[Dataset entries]
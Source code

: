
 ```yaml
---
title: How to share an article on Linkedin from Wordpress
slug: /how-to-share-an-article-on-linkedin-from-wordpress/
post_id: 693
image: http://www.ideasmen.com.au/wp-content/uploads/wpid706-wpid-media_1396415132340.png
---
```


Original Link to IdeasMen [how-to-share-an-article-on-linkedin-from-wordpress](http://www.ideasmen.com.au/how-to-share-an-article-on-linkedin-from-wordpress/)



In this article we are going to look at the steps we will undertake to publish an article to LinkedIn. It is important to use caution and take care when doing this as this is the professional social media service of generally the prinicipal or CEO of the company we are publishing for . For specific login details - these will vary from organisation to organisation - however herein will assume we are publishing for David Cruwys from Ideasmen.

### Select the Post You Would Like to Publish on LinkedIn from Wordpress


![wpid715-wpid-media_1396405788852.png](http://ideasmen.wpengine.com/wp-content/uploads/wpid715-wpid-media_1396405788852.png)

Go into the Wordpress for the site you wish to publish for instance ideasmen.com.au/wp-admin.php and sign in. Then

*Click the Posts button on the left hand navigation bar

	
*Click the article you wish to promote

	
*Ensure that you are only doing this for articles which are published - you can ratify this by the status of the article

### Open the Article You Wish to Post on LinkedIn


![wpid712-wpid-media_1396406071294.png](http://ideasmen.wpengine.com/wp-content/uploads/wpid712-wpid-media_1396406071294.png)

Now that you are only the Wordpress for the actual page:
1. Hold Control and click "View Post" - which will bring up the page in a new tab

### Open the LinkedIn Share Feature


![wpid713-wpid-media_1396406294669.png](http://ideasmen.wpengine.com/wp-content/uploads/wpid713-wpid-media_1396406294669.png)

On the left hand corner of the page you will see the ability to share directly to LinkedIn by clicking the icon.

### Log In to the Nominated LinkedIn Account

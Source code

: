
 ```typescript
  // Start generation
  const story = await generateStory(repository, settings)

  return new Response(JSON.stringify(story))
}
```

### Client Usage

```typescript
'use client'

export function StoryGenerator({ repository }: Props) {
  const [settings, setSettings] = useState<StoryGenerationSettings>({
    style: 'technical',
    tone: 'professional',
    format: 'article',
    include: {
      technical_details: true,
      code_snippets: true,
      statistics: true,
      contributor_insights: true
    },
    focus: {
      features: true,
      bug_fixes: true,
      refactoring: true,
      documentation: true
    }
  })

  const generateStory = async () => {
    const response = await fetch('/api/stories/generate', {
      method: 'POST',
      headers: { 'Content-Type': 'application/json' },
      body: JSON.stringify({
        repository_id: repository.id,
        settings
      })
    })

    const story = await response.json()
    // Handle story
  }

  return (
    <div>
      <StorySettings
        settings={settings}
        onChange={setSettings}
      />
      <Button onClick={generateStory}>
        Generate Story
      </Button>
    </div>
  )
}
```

TASK OBJECTIVE: What you need to do is retype all the entries exactly as written.

WRITTEN RESPONSE:
Source code

:
 ```yaml
---
title: How to share an article on Linkedin from Wordpress
slug: /how-to-share-an-article-on-linkedin-from-wordpress/
post_id: 693
image: http://www.ideasmen.com.au/wp-content/uploads/wpid706-wpid-media_1396415132340.png
---
```


Original Link to IdeasMen [how-to-share-an-article-on-linkedin-from-wordpress](http://www.ideasmen.com.au/how-to-share-an-article-on-linkedin-from-wordpress/)



In this article we are going to look at the steps we will undertake to publish an article to LinkedIn. It is important to use caution and take care when doing this as this is the professional social media service of generally the prinicipal or CEO of the company we are publishing for . For specific login details - these will vary from organisation to organisation - however herein will assume we are publishing for David Cruwys from Ideasmen.

### Select the Post You Would Like to Publish on LinkedIn from Wordpress


![wpid715-wpid-media_1396405788852.png](http://ideasmen.wpengine.com/wp-content/uploads/wpid715-wpid-media_1396405788852.png)

Go into the Wordpress for the site you wish to publish for instance ideasmen.com.au/wp-admin.php and sign in. Then

*Click the Posts button on the left hand navigation bar

	
*Click the article you wish to promote

	
*Ensure that you are only doing this for articles which are published - you can ratify this by the status of the article

### Open the Article You Wish to Post on LinkedIn


![wpid712-wpid-media_1396406071294.png](http://ideasmen.wpengine.com/wp-content/uploads/wpid712-wpid-media_1396406071294.png)

Now that you are only the Wordpress for the actual page:
1. Hold Control and click "View Post" - which will bring up the page in a new tab

### Open the LinkedIn Share Feature


![wpid713-wpid-media_1396406294669.png](http://ideasmen.wpengine.com/wp-content/uploads/wpid713-wpid-media_1396406294669.png)

On the left hand corner of the page you will see the ability to share directly to LinkedIn by clicking the icon.

### Log In to the Nominated LinkedIn Account

Source code

:
 ```typescript
  // Start generation
  const story = await generateStory(repository, settings)

  return new Response(JSON.stringify(story))
}
```

### Client Usage

```typescript
'use client'

export function StoryGenerator({ repository }: Props) {
  const [settings, setSettings] = useState<StoryGenerationSettings>({
    style: 'technical',
    tone: 'professional',
    format: 'article',
    include: {
      technical_details: true,
      code_snippets: true,
      statistics: true,
      contributor_insights: true
    },
    focus: {
      features: true,
      bug_fixes: true,
      refactoring: true,
      documentation: true
    }
  })

  const generateStory = async () => {
    const response = await fetch('/api/stories/generate', {
      method: 'POST',
      headers: { 'Content-Type': 'application/json' },
      body: JSON.stringify({
        repository_id: repository.id,
        settings
      })
    })

    const story = await response.json()
    // Handle story
  }

  return (
    <div>
      <StorySettings
        settings={settings}
        onChange={setSettings}
      />
      <Button onClick={generateStory}>
        Generate Story
      </Button>
    </div>
  )
}
```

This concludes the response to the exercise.